Your assignment: For the data below, give again exactly the lines from the one containing "After all this, I" through the one containing "So he answered", both ends included, and no others.
Segment Start: Material shown
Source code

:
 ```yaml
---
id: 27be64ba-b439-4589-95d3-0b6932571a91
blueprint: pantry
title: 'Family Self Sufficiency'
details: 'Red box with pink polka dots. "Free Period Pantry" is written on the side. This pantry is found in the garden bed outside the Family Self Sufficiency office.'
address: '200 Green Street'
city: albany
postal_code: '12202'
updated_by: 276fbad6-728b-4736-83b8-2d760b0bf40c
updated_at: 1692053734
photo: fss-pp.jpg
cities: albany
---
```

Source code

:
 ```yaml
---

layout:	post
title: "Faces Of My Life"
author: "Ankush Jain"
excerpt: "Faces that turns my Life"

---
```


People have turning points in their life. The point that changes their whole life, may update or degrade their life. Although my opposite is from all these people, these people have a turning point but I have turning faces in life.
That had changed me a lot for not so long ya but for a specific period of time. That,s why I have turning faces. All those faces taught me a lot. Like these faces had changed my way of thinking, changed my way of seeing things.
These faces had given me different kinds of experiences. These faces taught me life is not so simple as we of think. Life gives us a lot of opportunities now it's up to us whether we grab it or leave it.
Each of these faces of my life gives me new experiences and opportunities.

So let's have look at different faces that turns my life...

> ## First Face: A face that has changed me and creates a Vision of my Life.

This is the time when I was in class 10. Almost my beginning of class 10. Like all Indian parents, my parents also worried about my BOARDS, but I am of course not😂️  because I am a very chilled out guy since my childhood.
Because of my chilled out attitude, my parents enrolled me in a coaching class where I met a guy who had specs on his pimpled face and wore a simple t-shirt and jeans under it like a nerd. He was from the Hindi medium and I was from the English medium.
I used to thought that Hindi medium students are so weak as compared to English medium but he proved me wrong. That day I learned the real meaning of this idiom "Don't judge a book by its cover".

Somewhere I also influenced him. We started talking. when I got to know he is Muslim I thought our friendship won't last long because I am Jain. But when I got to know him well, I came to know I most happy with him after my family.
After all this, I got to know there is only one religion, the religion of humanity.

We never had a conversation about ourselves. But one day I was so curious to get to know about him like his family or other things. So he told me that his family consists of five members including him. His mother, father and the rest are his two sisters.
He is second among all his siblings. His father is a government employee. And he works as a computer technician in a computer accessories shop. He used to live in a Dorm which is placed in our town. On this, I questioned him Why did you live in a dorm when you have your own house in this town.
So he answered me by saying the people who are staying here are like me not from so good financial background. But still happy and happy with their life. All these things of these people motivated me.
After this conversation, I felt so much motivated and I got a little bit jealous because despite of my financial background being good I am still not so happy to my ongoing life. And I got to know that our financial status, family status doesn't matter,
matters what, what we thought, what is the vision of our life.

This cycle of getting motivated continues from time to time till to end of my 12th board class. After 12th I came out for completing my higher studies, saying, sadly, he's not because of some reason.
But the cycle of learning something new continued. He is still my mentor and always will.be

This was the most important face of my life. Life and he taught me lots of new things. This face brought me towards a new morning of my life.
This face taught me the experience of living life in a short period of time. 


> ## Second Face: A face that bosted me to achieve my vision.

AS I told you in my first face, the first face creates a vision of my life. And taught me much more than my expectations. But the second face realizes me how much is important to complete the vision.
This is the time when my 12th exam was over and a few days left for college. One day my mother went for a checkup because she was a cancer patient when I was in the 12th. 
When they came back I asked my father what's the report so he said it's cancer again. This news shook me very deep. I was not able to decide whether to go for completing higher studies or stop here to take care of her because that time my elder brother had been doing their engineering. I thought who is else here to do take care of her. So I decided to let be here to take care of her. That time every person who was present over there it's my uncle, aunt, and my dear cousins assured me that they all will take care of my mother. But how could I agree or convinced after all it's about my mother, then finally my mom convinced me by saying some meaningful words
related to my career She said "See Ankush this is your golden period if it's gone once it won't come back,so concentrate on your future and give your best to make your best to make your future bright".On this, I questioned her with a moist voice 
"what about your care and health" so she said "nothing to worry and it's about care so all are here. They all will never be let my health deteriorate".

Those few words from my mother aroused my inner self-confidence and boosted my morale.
Segment End: Material shown
Response to the task:
After all this, I got to know there is only one religion, the religion of humanity.

We never had a conversation about ourselves. But one day I was so curious to get to know about him like his family or other things. So he told me that his family consists of five members including him. His mother, father and the rest are his two sisters.
He is second among all his siblings. His father is a government employee. And he works as a computer technician in a computer accessories shop. He used to live in a Dorm which is placed in our town. On this, I questioned him Why did you live in a dorm when you have your own house in this town.
So he answered me by saying the people who are staying here are like me not from so good financial background. But still happy and happy with their life. All these things of these people motivated me.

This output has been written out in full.